▸ **EXERCISE GOAL**
State how many lines of the entries hold the string "words". Reply with the number alone.

[Saved data entries]
• • • •

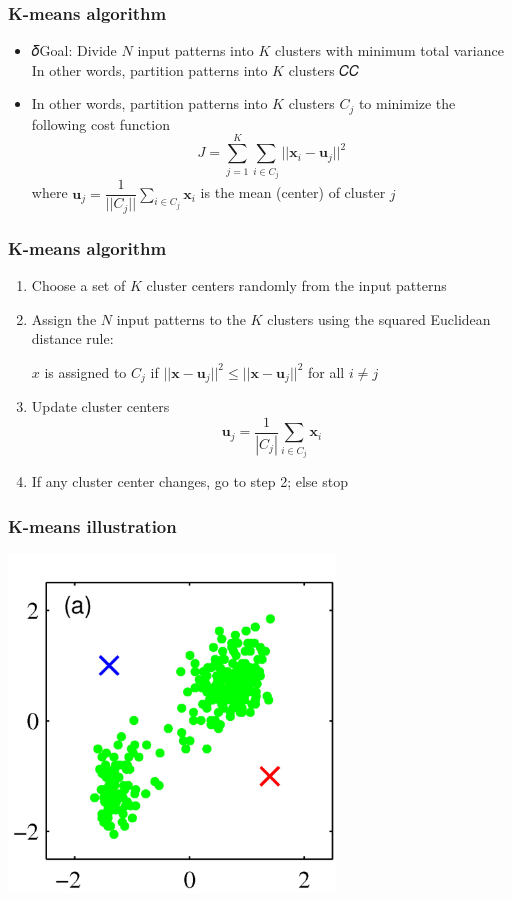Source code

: \documentclass[12pt,notes,mathserif]{beamer}
\begin{document}
\begin{frame}[c]
	\frametitle{K-means algorithm}
	\begin{itemize}
		\item 𝛿Goal: Divide $N$ input patterns into $K$ clusters with minimum total variance In other words, partition patterns into $K$ clusters 𝐶𝐶
		\item In other words, partition patterns into $K$ clusters $C_j$ to minimize the following cost function
		      \[
			      J=\sum_{j=1}^K\sum_{i\in C_j} ||\mathbf{x}_i-\mathbf{u}_j||^2
		      \]
		      where $\mathbf{u}_j=\dfrac{1}{||C_j||}\sum_{i\in C_j}\mathbf{x}_i$ is  the mean (center) of cluster $j$
	\end{itemize}
\end{frame}

\begin{frame}[c]
	\frametitle{K-means algorithm}
	\begin{enumerate}
		\item Choose a set of $K$ cluster centers randomly from the input patterns
		\item Assign the $N$ input patterns to the $K$ clusters using the squared Euclidean distance rule:

		      $x$ is assigned to $C_j$ if $||\mathbf{x}-\mathbf{u}_j||^2\le ||\mathbf{x}-\mathbf{u}_j||^2$ for all $i\neq j$
		\item Update cluster centers
		      \[
			      \mathbf{u}_j=\frac{1}{|C_j|}\sum_{i\in C_j}\mathbf{x}_i
		      \]
		\item If any cluster center changes, go to step 2; else stop
	\end{enumerate}
\end{frame}



\begin{frame}[c]
	\frametitle{K-means illustration}
	\begin{center}
		\includegraphics[width=0.65\textwidth]{fig/lec718.jpg}
	\end{center}
\end{frame}
\end{document}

• • • •

▸ **ANSWER FOR THE TASK**
2